> [Required action]: In the entries below, find the lines that contain the word "complexes" and copy them.

Collected data entries
Content starts

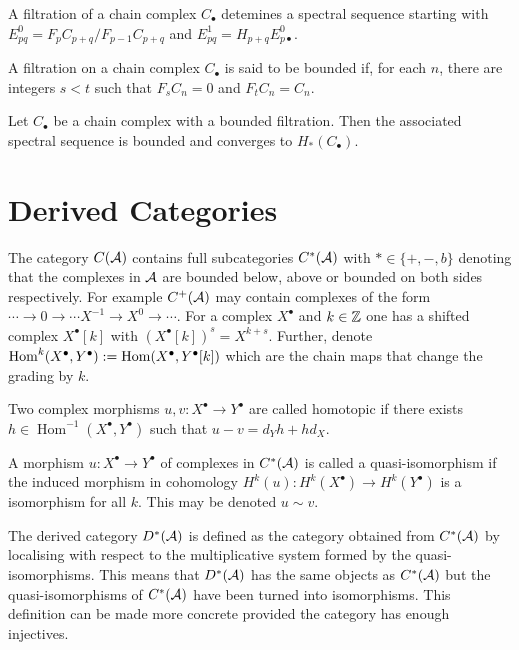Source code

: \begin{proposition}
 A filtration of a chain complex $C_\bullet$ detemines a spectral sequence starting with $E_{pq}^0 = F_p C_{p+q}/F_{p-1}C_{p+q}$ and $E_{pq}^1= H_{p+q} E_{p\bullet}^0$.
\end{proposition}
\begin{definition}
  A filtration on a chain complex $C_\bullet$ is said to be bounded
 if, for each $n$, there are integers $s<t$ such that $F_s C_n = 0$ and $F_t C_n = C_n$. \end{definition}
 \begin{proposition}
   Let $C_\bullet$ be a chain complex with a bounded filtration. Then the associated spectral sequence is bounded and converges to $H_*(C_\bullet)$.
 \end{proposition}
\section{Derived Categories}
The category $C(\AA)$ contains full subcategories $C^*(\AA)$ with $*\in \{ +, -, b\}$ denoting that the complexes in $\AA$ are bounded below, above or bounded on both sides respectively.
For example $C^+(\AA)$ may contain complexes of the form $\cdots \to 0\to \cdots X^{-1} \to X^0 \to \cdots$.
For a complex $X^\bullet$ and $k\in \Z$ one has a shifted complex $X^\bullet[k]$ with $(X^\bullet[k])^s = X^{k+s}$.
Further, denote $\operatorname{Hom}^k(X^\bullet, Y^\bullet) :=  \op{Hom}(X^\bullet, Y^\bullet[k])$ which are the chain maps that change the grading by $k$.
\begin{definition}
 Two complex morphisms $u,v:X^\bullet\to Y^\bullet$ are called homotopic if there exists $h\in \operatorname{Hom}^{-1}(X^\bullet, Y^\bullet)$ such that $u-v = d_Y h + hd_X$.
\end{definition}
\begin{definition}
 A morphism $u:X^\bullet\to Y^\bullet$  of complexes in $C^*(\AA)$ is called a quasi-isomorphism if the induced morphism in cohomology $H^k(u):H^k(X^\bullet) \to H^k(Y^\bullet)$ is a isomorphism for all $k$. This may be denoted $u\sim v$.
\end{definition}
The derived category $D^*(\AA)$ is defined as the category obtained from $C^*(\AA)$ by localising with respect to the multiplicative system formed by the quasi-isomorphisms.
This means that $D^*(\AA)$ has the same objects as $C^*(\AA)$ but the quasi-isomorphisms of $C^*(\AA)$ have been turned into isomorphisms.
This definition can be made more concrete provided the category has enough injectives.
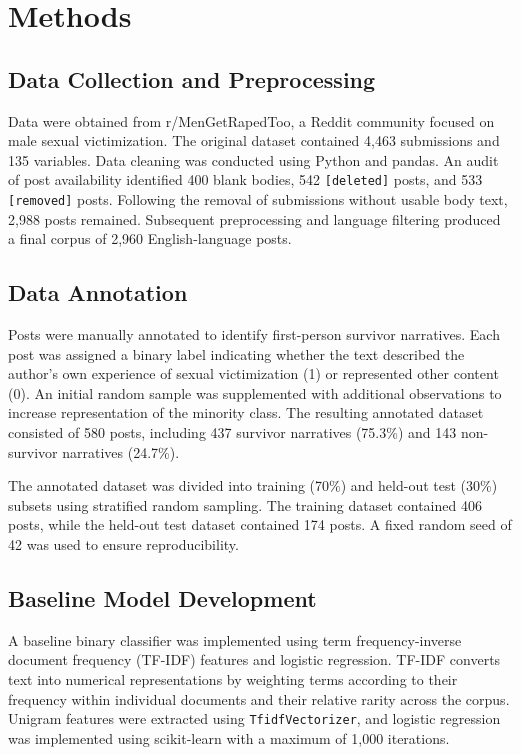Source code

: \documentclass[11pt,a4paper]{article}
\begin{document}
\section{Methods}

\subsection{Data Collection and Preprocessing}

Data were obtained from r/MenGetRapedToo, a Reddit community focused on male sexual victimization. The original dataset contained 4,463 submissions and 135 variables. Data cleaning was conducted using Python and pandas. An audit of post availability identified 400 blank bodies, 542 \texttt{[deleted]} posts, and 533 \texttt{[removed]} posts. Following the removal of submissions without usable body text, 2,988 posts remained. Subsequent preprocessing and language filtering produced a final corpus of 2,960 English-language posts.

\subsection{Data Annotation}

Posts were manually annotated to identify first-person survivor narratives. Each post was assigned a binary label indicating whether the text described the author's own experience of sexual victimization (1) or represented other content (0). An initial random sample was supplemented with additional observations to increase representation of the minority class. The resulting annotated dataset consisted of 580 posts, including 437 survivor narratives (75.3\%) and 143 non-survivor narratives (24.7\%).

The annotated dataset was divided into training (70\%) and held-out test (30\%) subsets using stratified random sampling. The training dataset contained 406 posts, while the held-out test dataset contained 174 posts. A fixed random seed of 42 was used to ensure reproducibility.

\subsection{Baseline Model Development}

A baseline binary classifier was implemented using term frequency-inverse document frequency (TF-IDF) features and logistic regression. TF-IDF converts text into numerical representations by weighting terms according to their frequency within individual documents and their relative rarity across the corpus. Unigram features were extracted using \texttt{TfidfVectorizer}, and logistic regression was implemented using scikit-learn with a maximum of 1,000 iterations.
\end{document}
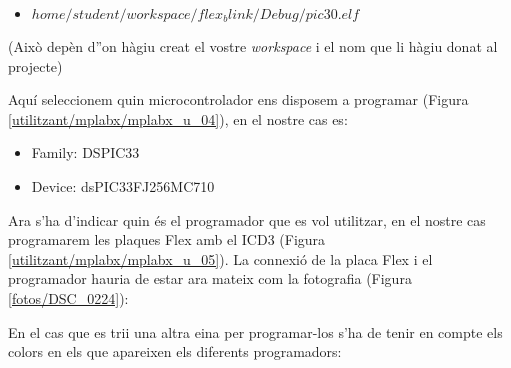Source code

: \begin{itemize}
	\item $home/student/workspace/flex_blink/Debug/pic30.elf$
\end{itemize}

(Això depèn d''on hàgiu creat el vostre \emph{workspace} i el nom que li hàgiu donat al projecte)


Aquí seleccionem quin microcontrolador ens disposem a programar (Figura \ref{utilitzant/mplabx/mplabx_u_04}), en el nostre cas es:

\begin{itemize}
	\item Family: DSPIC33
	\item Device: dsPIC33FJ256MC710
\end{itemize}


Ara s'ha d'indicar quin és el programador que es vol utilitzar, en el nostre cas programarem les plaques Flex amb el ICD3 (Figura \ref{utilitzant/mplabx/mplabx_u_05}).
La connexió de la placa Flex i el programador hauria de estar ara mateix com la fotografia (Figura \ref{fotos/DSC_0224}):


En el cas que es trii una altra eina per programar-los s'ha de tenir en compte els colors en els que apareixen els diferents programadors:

Content ends

> [Answer to this task]:
The category $C(\AA)$ contains full subcategories $C^*(\AA)$ with $*\in \{ +, -, b\}$ denoting that the complexes in $\AA$ are bounded below, above or bounded on both sides respectively.
For example $C^+(\AA)$ may contain complexes of the form $\cdots \to 0\to \cdots X^{-1} \to X^0 \to \cdots$.
 A morphism $u:X^\bullet\to Y^\bullet$  of complexes in $C^*(\AA)$ is called a quasi-isomorphism if the induced morphism in cohomology $H^k(u):H^k(X^\bullet) \to H^k(Y^\bullet)$ is a isomorphism for all $k$. This may be denoted $u\sim v$.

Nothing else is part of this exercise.